▶ [Task prompt]: Report every line below that has the string "military" in it.

▶ [Dataset excerpts]:

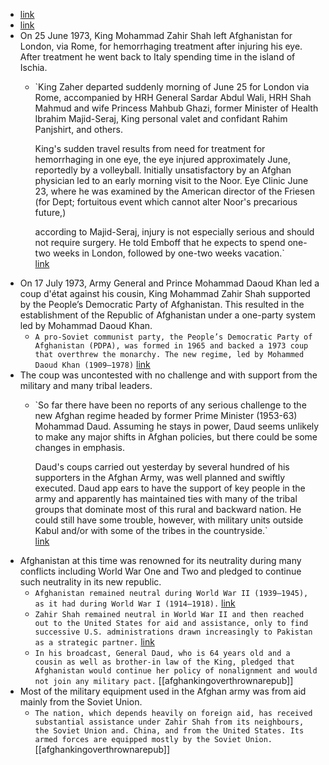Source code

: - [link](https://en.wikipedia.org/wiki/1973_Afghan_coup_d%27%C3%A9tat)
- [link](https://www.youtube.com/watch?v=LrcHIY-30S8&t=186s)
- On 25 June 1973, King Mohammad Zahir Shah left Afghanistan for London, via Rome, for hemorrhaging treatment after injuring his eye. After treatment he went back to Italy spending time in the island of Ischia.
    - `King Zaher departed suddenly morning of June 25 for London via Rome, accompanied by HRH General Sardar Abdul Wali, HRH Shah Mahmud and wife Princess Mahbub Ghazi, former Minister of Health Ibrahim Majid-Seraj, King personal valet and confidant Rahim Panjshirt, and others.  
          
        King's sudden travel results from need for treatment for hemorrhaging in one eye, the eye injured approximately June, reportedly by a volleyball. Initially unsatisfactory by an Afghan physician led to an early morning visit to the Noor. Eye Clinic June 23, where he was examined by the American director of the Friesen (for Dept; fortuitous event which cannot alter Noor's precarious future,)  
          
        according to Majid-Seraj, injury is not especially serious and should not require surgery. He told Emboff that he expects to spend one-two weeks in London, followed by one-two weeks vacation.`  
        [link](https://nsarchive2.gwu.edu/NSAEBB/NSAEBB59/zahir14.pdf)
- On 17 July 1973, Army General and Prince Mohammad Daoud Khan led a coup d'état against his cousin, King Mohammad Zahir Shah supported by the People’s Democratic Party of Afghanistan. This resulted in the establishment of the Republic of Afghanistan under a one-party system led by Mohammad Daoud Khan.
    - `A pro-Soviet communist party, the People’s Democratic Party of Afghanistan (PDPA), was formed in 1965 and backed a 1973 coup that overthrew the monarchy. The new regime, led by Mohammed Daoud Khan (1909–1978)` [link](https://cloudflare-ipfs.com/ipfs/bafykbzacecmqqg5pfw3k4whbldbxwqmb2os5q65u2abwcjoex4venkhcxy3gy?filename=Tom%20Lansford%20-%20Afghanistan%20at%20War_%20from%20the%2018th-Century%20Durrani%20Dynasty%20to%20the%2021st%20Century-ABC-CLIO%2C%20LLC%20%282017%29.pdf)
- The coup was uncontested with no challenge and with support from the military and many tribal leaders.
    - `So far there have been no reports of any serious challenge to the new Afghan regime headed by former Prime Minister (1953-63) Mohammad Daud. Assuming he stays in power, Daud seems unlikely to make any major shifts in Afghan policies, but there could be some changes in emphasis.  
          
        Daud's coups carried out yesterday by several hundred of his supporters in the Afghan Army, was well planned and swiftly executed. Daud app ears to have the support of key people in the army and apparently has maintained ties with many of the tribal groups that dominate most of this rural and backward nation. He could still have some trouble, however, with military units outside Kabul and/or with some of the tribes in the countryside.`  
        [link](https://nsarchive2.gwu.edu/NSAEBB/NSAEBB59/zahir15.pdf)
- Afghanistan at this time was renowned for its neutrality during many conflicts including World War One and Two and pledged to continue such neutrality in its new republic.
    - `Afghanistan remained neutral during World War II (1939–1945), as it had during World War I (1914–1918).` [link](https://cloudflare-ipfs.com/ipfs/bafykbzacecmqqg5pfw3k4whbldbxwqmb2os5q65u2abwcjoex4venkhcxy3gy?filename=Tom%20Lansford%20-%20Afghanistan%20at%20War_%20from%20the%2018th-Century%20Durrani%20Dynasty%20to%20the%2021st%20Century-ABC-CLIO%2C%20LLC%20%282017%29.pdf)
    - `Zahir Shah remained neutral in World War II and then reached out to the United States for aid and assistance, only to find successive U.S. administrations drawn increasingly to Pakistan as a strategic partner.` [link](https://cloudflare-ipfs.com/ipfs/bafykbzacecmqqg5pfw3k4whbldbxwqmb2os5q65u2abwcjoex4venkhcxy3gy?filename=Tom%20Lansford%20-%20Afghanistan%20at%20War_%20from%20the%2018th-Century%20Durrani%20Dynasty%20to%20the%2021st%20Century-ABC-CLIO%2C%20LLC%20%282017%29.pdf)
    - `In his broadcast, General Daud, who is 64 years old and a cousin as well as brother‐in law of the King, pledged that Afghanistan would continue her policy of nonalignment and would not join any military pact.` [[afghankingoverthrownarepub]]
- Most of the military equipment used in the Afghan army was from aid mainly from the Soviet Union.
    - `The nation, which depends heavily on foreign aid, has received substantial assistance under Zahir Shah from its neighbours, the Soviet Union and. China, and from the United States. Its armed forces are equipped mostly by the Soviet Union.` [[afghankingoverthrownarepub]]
---
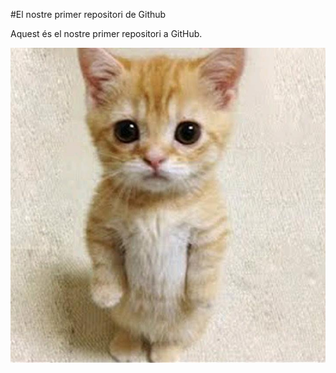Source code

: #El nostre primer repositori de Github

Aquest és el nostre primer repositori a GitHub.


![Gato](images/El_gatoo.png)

▶ [Response to the exercise]:
- The coup was uncontested with no challenge and with support from the military and many tribal leaders.
        Daud's coups carried out yesterday by several hundred of his supporters in the Afghan Army, was well planned and swiftly executed. Daud app ears to have the support of key people in the army and apparently has maintained ties with many of the tribal groups that dominate most of this rural and backward nation. He could still have some trouble, however, with military units outside Kabul and/or with some of the tribes in the countryside.`  
    - `In his broadcast, General Daud, who is 64 years old and a cousin as well as brother‐in law of the King, pledged that Afghanistan would continue her policy of nonalignment and would not join any military pact.` [[afghankingoverthrownarepub]]
- Most of the military equipment used in the Afghan army was from aid mainly from the Soviet Union.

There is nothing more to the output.